Pictures paired with source code
/---
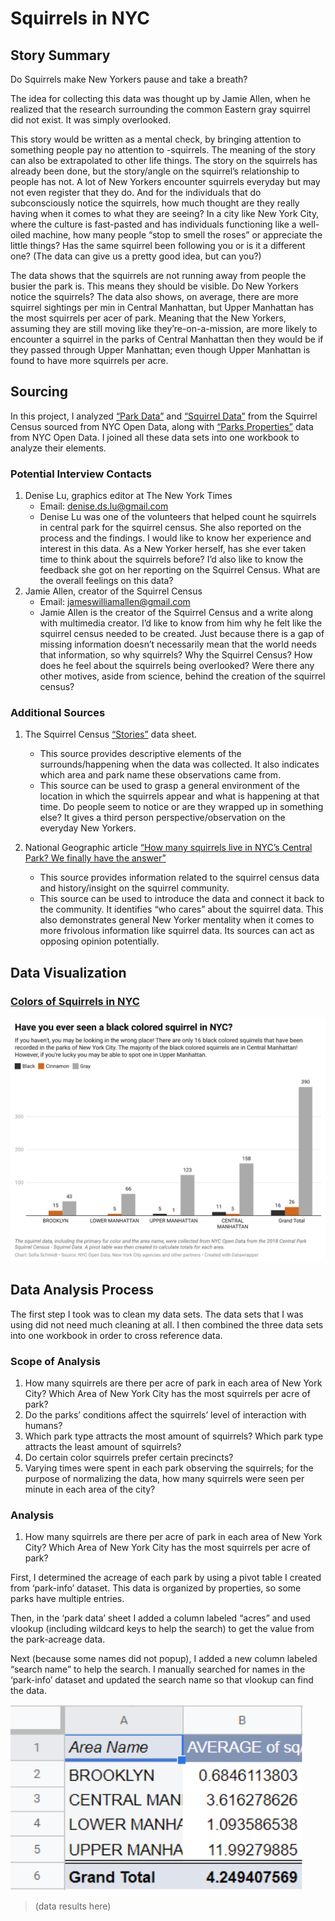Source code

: # Squirrels in NYC

## Story Summary

Do Squirrels make New Yorkers pause and take a breath?

The idea for collecting this data was thought up by Jamie Allen, when he realized that the research surrounding the common Eastern gray squirrel did not exist. It was simply overlooked.

This story would be written as a mental check, by bringing attention to something people pay no attention to -squirrels. The meaning of the story can also be extrapolated to other life things. The story on the squirrels has already been done, but the story/angle on the squirrel’s relationship to people has not. A lot of New Yorkers encounter squirrels everyday but may not even register that they do. And for the individuals that do subconsciously notice the squirrels, how much thought are they really having when it comes to what they are seeing?  In a city like New York City, where the culture is fast-pasted and has individuals functioning like a well-oiled machine, how many people “stop to smell the roses” or appreciate the little things? Has the same squirrel been following you or is it a different one? (The data can give us a pretty good idea, but can you?)

The data shows that the squirrels are not running away from people the busier the park is. This means they should be visible. Do New Yorkers notice the squirrels? The data also shows, on average, there are more squirrel sightings per min in Central Manhattan, but Upper Manhattan has the most squirrels per acer of park. Meaning that the New Yorkers, assuming they are still moving like they’re-on-a-mission, are more likely to encounter a squirrel in the parks of Central Manhattan then they would be if they passed through Upper Manhattan; even though Upper Manhattan is found to have more squirrels per acre. 

## Sourcing

In this project, I analyzed [“Park Data”](link_here) and [“Squirrel Data”](link_here) from the Squirrel Census sourced from NYC Open Data, along with [“Parks Properties”](link_here) data from NYC Open Data. I joined all these data sets into one workbook to analyze their elements. 

### Potential Interview Contacts
1) Denise Lu, graphics editor at The New York Times
	* Email: denise.ds.lu@gmail.com
	* Denise Lu was one of the volunteers that helped count he squirrels in central park for the squirrel census. She also reported on the process and the findings. I would like to know her experience and interest in this data. As a New Yorker herself, has she ever taken time to think about the squirrels before? I’d also like to know the feedback she got on her reporting on the Squirrel Census. What are the overall feelings on this data?
2) Jamie Allen, creator of the Squirrel Census
	* Email: jameswilliamallen@gmail.com
	* Jamie Allen is the creator of the Squirrel Census and a write along with multimedia creator. I’d like to know from him why he felt like the squirrel census needed to be created. Just because there is a gap of missing information doesn’t necessarily mean that the world needs that information, so why squirrels? Why the Squirrel Census? How does he feel about the squirrels being overlooked? Were there any other motives, aside from science, behind the creation of the squirrel census?

### Additional Sources

1) The Squirrel Census [“Stories”](https://www.dropbox.com/s/dwjrjo6omoum754/stories.csv?dl=0) data sheet.
	* This source provides descriptive elements of the surrounds/happening when the data was collected. It also indicates which area and park name these observations came from.
	* This source can be used to grasp a general environment of the location in which the squirrels appear and what is happening at that time. Do people seem to notice or are they wrapped up in something else? It gives a third person perspective/observation on the everyday New Yorkers.
 
2) National Geographic article [“How many squirrels live in NYC’s Central Park? We finally have the answer”](https://www.nationalgeographic.com/animals/article/squirrel-census-new-york-city-central-park)
	* This source provides information related to the squirrel census data and history/insight on the squirrel community. 
	* This source can be used to introduce the data and connect it back to the community. It identifies “who cares” about the squirrel data. This also demonstrates general New Yorker mentality when it comes to more frivolous information like squirrel data. Its sources can act as opposing opinion potentially. 

## Data Visualization

### [Colors of Squirrels in NYC](https://datawrapper.dwcdn.net/4C9wj/2/)
![choropleth](https://github.com/sofiaschmidt/j124-final-project/blob/2a032bf3d3ab97b2d050aa3486b5c3a1ffb29730/screenshots%20for%20data/graph001.png)

## Data Analysis Process
The first step I took was to clean my data sets. The data sets that I was using did not need much cleaning at all. I then combined the three data sets into one workbook in order to cross reference data.

### Scope of Analysis 

1) How many squirrels are there per acre of park in each area of New York City? Which Area of New York City has the most squirrels per acre of park?
2) Do the parks’ conditions affect the squirrels’ level of interaction with humans? 
3) Which park type attracts the most amount of squirrels? Which park type attracts the least amount of squirrels?
4) Do certain color squirrels prefer certain precincts?
5) Varying times were spent in each park observing the squirrels; for the purpose of normalizing the data, how many squirrels were seen per minute in each area of the city?

### Analysis
1) How many squirrels are there per acre of park in each area of New York City? Which Area of New York City has the most squirrels per acre of park?

First, I determined the acreage of each park by using a pivot table I created from ‘park-info’ dataset. This data is organized by properties, so some parks have multiple entries.

Then, in the ‘park data’ sheet I added a column labeled “acres” and used vlookup (including wildcard keys to help the search) to get the value from the park-acreage data.

Next (because some names did not popup), I added a new column labeled “search name” to help the search. I manually searched for names in the ‘park-info’ dataset and updated the search name so that vlookup can find the data.

<img width="468" alt="img001" src="https://github.com/sofiaschmidt/j124-final-project/blob/2a032bf3d3ab97b2d050aa3486b5c3a1ffb29730/screenshots%20for%20data/img001.png">

> (data results here)
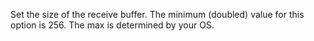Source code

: Set the size of the receive buffer. The minimum (doubled) value for this option is 256. The max is determined by your OS.
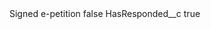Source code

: <?xml version="1.0" encoding="UTF-8"?>
<CustomMetadata xmlns="http://soap.sforce.com/2006/04/metadata" xmlns:xsi="http://www.w3.org/2001/XMLSchema-instance" xmlns:xsd="http://www.w3.org/2001/XMLSchema">
    <label>Signed e-petition</label>
    <protected>false</protected>
    <values>
        <field>HasResponded__c</field>
        <value xsi:type="xsd:boolean">true</value>
    </values>
</CustomMetadata>
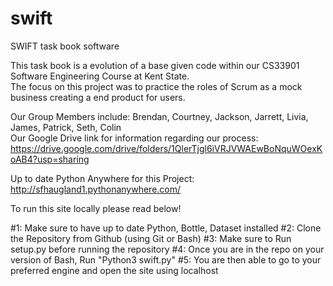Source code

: # swift
SWIFT task book software

This task book is a evolution of a base given code within our CS33901 Software Engineering Course at Kent State.    
The focus on this project was to practice the roles of Scrum as a mock business creating a end product for users. 

Our Group Members include: Brendan, Courtney, Jackson, Jarrett, Livia, James, Patrick, Seth, Colin      
Our Google Drive link for information regarding our process: https://drive.google.com/drive/folders/1QlerTjgl6iVRJVWAEwBoNquWOexKoAB4?usp=sharing

Up to date Python Anywhere for this Project: http://sfhaugland1.pythonanywhere.com/

To run this site locally please read below!

#1: Make sure to have up to date Python, Bottle, Dataset installed
#2: Clone the Repository from Github (using Git or Bash)
#3: Make sure to Run setup.py before running the repository
#4: Once you are in the repo on your version of Bash, Run "Python3 swift.py"
#5: You are then able to go to your preferred engine and open the site using localhost

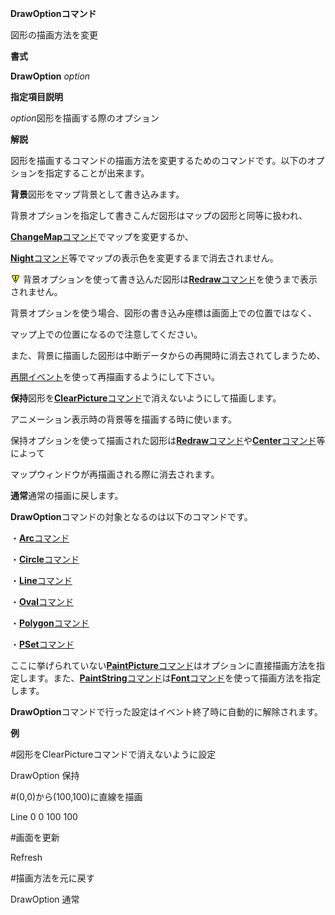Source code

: **DrawOptionコマンド**

図形の描画方法を変更

**書式**

**DrawOption** *option*

**指定項目説明**

*option*図形を描画する際のオプション

**解説**

図形を描画するコマンドの描画方法を変更するためのコマンドです。以下のオプションを指定することが出来ます。

**背景**図形をマップ背景として書き込みます。

背景オプションを指定して書きこんだ図形はマップの図形と同等に扱われ、

[**ChangeMap**コマンド](ChangeMapコマンド)でマップを変更するか、

[**Night**コマンド](Nightコマンド)等でマップの表示色を変更するまで消去されません。

![](../images/bm0.gif) 背景オプションを使って書き込んだ図形は[**Redraw**コマンド](Redrawコマンド)を使うまで表示されません。

背景オプションを使う場合、図形の書き込み座標は画面上での位置ではなく、

マップ上での位置になるので注意してください。

また、背景に描画した図形は中断データからの再開時に消去されてしまうため、

[再開イベント](再開イベント)を使って再描画するようにして下さい。

**保持**図形を[**ClearPicture**コマンド](ClearPictureコマンド)で消えないようにして描画します。

アニメーション表示時の背景等を描画する時に使います。

保持オプションを使って描画された図形は[**Redraw**コマンド](Redrawコマンド)や[**Center**コマンド](Centerコマンド)等によって

マップウィンドウが再描画される際に消去されます。

**通常**通常の描画に戻します。

**DrawOption**コマンドの対象となるのは以下のコマンドです。

・[**Arc**コマンド](Arcコマンド)

・[**Circle**コマンド](Circleコマンド)

・[**Line**コマンド](Lineコマンド)

・[**Oval**コマンド](Ovalコマンド)

・[**Polygon**コマンド](Polygonコマンド)

・[**PSet**コマンド](PSetコマンド)

ここに挙げられていない[**PaintPicture**コマンド](PaintPictureコマンド)はオプションに直接描画方法を指定します。また、[**PaintString**コマンド](PaintStringコマンド)は[**Font**コマンド](Fontコマンド)を使って描画方法を指定します。

**DrawOption**コマンドで行った設定はイベント終了時に自動的に解除されます。

**例**

#図形をClearPictureコマンドで消えないように設定

DrawOption 保持

#(0,0)から(100,100)に直線を描画

Line 0 0 100 100

#画面を更新

Refresh

#描画方法を元に戻す

DrawOption 通常
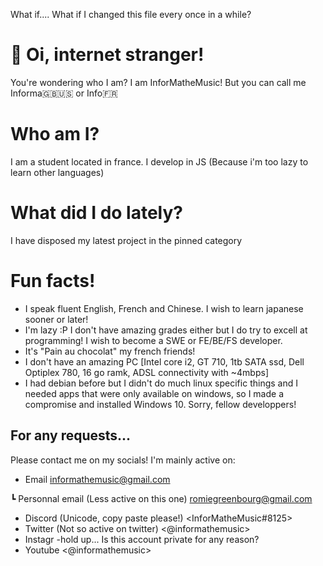 What if.... What if I changed this file every once in a while?
# 👋 Oi, internet stranger!
You're wondering who I am? I am InforMatheMusic! But you can call me Informa🇬🇧🇺🇸 or Info🇫🇷
# Who am I?
I am a student located in france. I develop in JS (Because i'm too lazy to learn other languages)
# What did I do lately?
I have disposed my latest project in the pinned category
# Fun facts!
- I speak fluent English, French and Chinese. I wish to learn japanese sooner or later!
- I'm lazy :P I don't have amazing grades either but I do try to excell at programming! I wish to become a SWE or FE/BE/FS developer.
- It's "Pain au chocolat" my french friends!
- I don't have an amazing PC [Intel core i2, GT 710, 1tb SATA ssd, Dell Optiplex 780, 16 go ramk, ADSL connectivity with ~4mbps]
- I had debian before but I didn't do much linux specific things and I needed apps that were only available on windows, so I made a compromise and installed Windows 10.
Sorry, fellow developpers!
## For any requests...
Please contact me on my socials! I'm mainly active on:
- Email <informathemusic@gmail.com>

 ┗ Personnal email (Less active on this one) <romiegreenbourg@gmail.com>
- Discord (Unicode, copy paste please!) <ІnfоrМаthеМusіc#8125>
- Twitter (Not so active on twitter) <@informathemusic>
- Instagr -hold up... Is this account private for any reason?
- Youtube <@informathemusic>

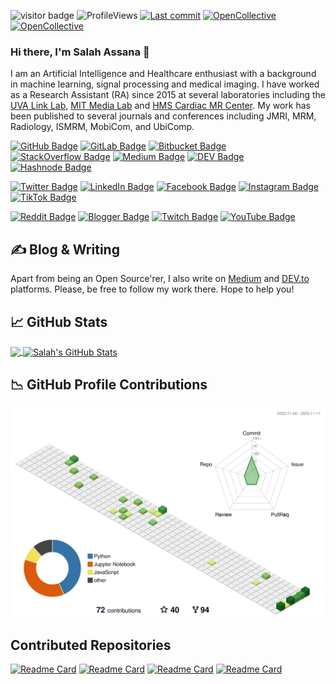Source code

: ![visitor badge](https://visitor-badge.laobi.icu/badge?page_id=SalahAssana.visitor-badge)
![ProfileViews](https://komarev.com/ghpvc/?username=SalahAssana)
[![Last commit](https://img.shields.io/github/last-commit/mida-project/prototype-multi-modality-assistant?style=flat-square)](https://github.com/SalahAssana/SalahAssana/commits/main)
[![OpenCollective](https://opencollective.com/oppr/backers/badge.svg?style=flat-square)](#backers)
[![OpenCollective](https://opencollective.com/oppr/sponsors/badge.svg?style=flat-square)](#sponsors)

### Hi there, I'm Salah Assana 👋

I am an Artificial Intelligence and Healthcare enthusiast with a background in machine learning, signal processing and medical imaging. I have worked as a Research Assistant (RA) since 2015 at several laboratories including the [UVA Link Lab](https://engineering.virginia.edu/link-lab), [MIT Media Lab](https://www.media.mit.edu/) and [HMS Cardiac MR Center](https://cardiacmr.hms.harvard.edu/). My work has been published to several journals and conferences including JMRI, MRM, Radiology, ISMRM, MobiCom, and UbiComp.

[![GitHub Badge](https://img.shields.io/badge/GitHub-100000?style=for-the-badge&logo=github&logoColor=white)](https://github.com/SalahAssana)
[![GitLab Badge](https://img.shields.io/badge/GitLab-330F63?style=for-the-badge&logo=gitlab&logoColor=white)](https://gitlab.com/SalahAssana)
[![Bitbucket Badge](https://img.shields.io/badge/Bitbucket-330F63?style=for-the-badge&logo=bitbucket&logoColor=white)](https://bitbucket.org/)
[![StackOverflow Badge](https://img.shields.io/badge/Stack_Overflow-FE7A16?style=for-the-badge&logo=stack-overflow&logoColor=white)](https://stackoverflow.com/users/7297767/salah-assana)
[![Medium Badge](https://img.shields.io/badge/Medium-12100E?style=for-the-badge&logo=medium&logoColor=white)](https://medium.com/@SalahAssana)
[![DEV Badge](https://img.shields.io/badge/dev.to-0A0A0A?style=for-the-badge&logo=dev.to&logoColor=white)](https://dev.to/)
[![Hashnode Badge](https://img.shields.io/badge/Hashnode-2962FF?style=for-the-badge&logo=hashnode&logoColor=white)](
https://hashnode.com/@SalahAssana)

[![Twitter Badge](https://img.shields.io/badge/Twitter-1DA1F2?style=for-the-badge&logo=twitter&logoColor=white)](https://twitter.com/)
[![LinkedIn Badge](https://img.shields.io/badge/LinkedIn-0077B5?style=for-the-badge&logo=linkedin&logoColor=white)](https://www.linkedin.com/in/SalahAssana/)
[![Facebook Badge](https://img.shields.io/badge/Facebook-1877F2?style=for-the-badge&logo=facebook&logoColor=white)](https://www.facebook.com/)
[![Instagram Badge](https://img.shields.io/badge/Instagram-E4405F?style=for-the-badge&logo=instagram&logoColor=white)](https://www.instagram.com/)
[![TikTok Badge](https://img.shields.io/badge/TikTok-000000?style=for-the-badge&logo=tiktok&logoColor=white)](https://www.tiktok.com/)

[![Reddit Badge](https://img.shields.io/badge/Reddit-FF4500?style=for-the-badge&logo=reddit&logoColor=white)](https://www.reddit.com/)
[![Blogger Badge](https://img.shields.io/badge/Blogger-FF5722?style=for-the-badge&logo=blogger&logoColor=white)](https://blogspot.com/)
[![Twitch Badge](https://img.shields.io/badge/Twitch-9146FF?style=for-the-badge&logo=twitch&logoColor=white)](https://www.twitch.tv/)
[![YouTube Badge](https://img.shields.io/badge/YouTube-FF0000?style=for-the-badge&logo=youtube&logoColor=white)](https://www.youtube.com/channel/)
<!-- [![Mastodon Follow](https://img.shields.io/mastodon/follow/888781?style=for-the-badge)](https://mastodon.social/) -->

## &#x270d; Blog & Writing

Apart from being an Open Source'rer, I also write on [Medium](https://medium.com/) and [DEV.to](https://dev.to/) platforms. Please, be free to follow my work there. Hope to help you!

## &#x1f4c8; GitHub Stats

<a href="https://github.com/SalahAssana/SalahAssana">
  <img height="200px" align="center" src="https://github-readme-stats.vercel.app/api/top-langs/?username=SalahAssana&layout=compact&langs_count=10&title_color=ffffff&text_color=c9cacc&icon_color=2bbc8a&bg_color=1d1f21" />
</a>
<a href="https://github.com/SalahAssana/SalahAssana">
  <img height="200px" align="center" src="https://github-readme-stats.vercel.app/api?username=SalahAssana&show_icons=true&line_height=27&count_private=true&title_color=ffffff&text_color=c9cacc&icon_color=2bbc8a&bg_color=1d1f21" alt="Salah's GitHub Stats" />
</a>

## &#x1f4c9; GitHub Profile Contributions

![](./profile-3d-contrib/profile-green-animate.svg)

## Contributed Repositories

[![Readme Card](https://github-readme-stats.vercel.app/api/pin/?username=HMS-CardiacMR&repo=MyoMapNet)](https://github.com/HMS-CardiacMR/MyoMapNet)
[![Readme Card](https://github-readme-stats.vercel.app/api/pin/?username=HMS-CardiacMR&repo=RealTimeCine)](https://github.com/HMS-CardiacMR/RealTimeCine)
[![Readme Card](https://github-readme-stats.vercel.app/api/pin/?username=HMS-CardiacMR&repo=REGAIN)](https://github.com/HMS-CardiacMR/REGAIN)
[![Readme Card](https://github-readme-stats.vercel.app/api/pin/?username=HMS-CardiacMR&repo=CineROI)](https://github.com/HMS-CardiacMR/CineROI)

<!-- ## &#x1f4c9; CodersRank Stats

<img
  src="https://cr-skills-chart-widget.azurewebsites.net/api/api?username=SalahAssana&skills=Apex,C,C++,CSS,HTML,JSON,Java,JavaScript,Less,MATLAB,Makefile,PHP,Python,SCSS,Shell&show-other-skills=true"
/>

<img
  src="https://cr-ss-service.azurewebsites.net/api/ScreenShot?widget=activity&username=SalahAssana&labels=true"
/>

<img
  src="https://cr-ss-service.azurewebsites.net/api/ScreenShot?widget=summary&username=SalahAssana&badges=3&show-avatar=false&style=--header-bg-color:%23000;--border-radius:10px"
/>
 -->
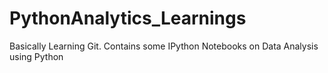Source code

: # PythonAnalytics_Learnings

Basically Learning Git. Contains some IPython Notebooks on Data Analysis using Python
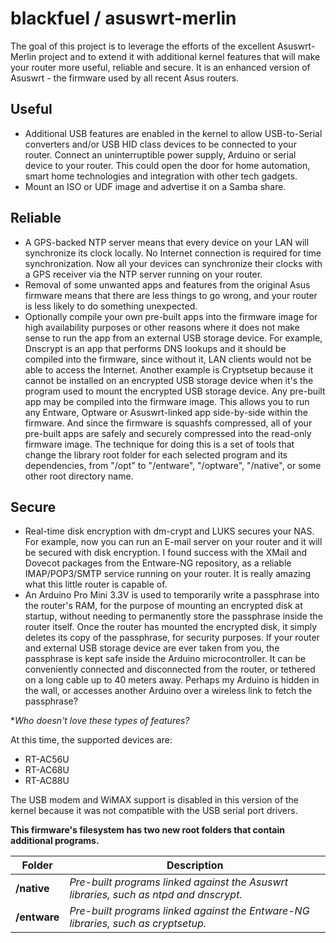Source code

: blackfuel / asuswrt-merlin
==========================

The goal of this project is to leverage the efforts of the excellent Asuswrt-Merlin project and to extend it with additional kernel features that will make your router more useful, reliable and secure.  It is an enhanced version of Asuswrt - the firmware used by all recent Asus routers.

Useful
------
- Additional USB features are enabled in the kernel to allow USB-to-Serial converters and/or USB HID class devices to be connected to your router.  Connect an uninterruptible power supply, Arduino or serial device to your router.  This could open the door for home automation, smart home technologies and integration with other tech gadgets.
- Mount an ISO or UDF image and advertise it on a Samba share.

Reliable
--------
- A GPS-backed NTP server means that every device on your LAN will synchronize its clock locally.  No Internet connection is required for time synchronization.  Now all your devices can synchronize their clocks with a GPS receiver via the NTP server running on your router.
- Removal of some unwanted apps and features from the original Asus firmware means that there are less things to go wrong, and your router is less likely to do something unexpected.
- Optionally compile your own pre-built apps into the firmware image for high availability purposes or other reasons where it does not make sense to run the app from an external USB storage device.  For example, Dnscrypt is an app that performs DNS lookups and it should be compiled into the firmware, since without it, LAN clients would not be able to access the Internet.  Another example is Cryptsetup because it cannot be installed on an encrypted USB storage device when it's the program used to mount the encrypted USB storage device.  Any pre-built app may be compiled into the firmware image.  This allows you to run any Entware, Optware or Asuswrt-linked app side-by-side within the firmware. And since the firmware is squashfs compressed, all of your pre-built apps are safely and securely compressed into the read-only firmware image.  The technique for doing this is a set of tools that change the library root folder for each selected program and its dependencies, from "/opt" to "/entware", "/optware", "/native", or some other root directory name.

Secure
------
- Real-time disk encryption with dm-crypt and LUKS secures your NAS.  For example, now you can run an E-mail server on your router and it will be secured with disk encryption.  I found success with the XMail and Dovecot packages from the Entware-NG repository, as a reliable IMAP/POP3/SMTP service running on your router.  It is really amazing what this little router is capable of.
- An Arduino Pro Mini 3.3V is used to temporarily write a passphrase into the router's RAM, for the purpose of mounting an encrypted disk at startup, without needing to permanently store the passphrase inside the router itself.  Once the router has mounted the encrypted disk, it simply deletes its copy of the passphrase, for security purposes.  If your router and external USB storage device are ever taken from you, the passphrase is kept safe inside the Arduino microcontroller.  It can be conveniently connected and disconnected from the router, or tethered on a long cable up to 40 meters away.  Perhaps my Arduino is hidden in the wall, or accesses another Arduino over a wireless link to fetch the passphrase? 

**Who doesn't love these types of features?*

At this time, the supported devices are:

- RT-AC56U
- RT-AC68U
- RT-AC88U

The USB modem and WiMAX support is disabled in this version of the kernel because it was not compatible with the USB serial port drivers.

**This firmware's filesystem has two new root folders that contain additional programs.**

Folder | Description
------ | -----------
**/native** | *Pre-built programs linked against the Asuswrt libraries, such as ntpd and dnscrypt.*
**/entware** | *Pre-built programs linked against the Entware-NG libraries, such as cryptsetup.*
\---
- _About this exercise_
Produce an exact repeat of the lines from the one containing "- An Arduino" through the last line of the data, and nothing more.

- _Response_
- An Arduino Pro Mini 3.3V is used to temporarily write a passphrase into the router's RAM, for the purpose of mounting an encrypted disk at startup, without needing to permanently store the passphrase inside the router itself.  Once the router has mounted the encrypted disk, it simply deletes its copy of the passphrase, for security purposes.  If your router and external USB storage device are ever taken from you, the passphrase is kept safe inside the Arduino microcontroller.  It can be conveniently connected and disconnected from the router, or tethered on a long cable up to 40 meters away.  Perhaps my Arduino is hidden in the wall, or accesses another Arduino over a wireless link to fetch the passphrase? 

**Who doesn't love these types of features?*

At this time, the supported devices are:

- RT-AC56U
- RT-AC68U
- RT-AC88U

The USB modem and WiMAX support is disabled in this version of the kernel because it was not compatible with the USB serial port drivers.

**This firmware's filesystem has two new root folders that contain additional programs.**

Folder | Description
------ | -----------
**/native** | *Pre-built programs linked against the Asuswrt libraries, such as ntpd and dnscrypt.*
**/entware** | *Pre-built programs linked against the Entware-NG libraries, such as cryptsetup.*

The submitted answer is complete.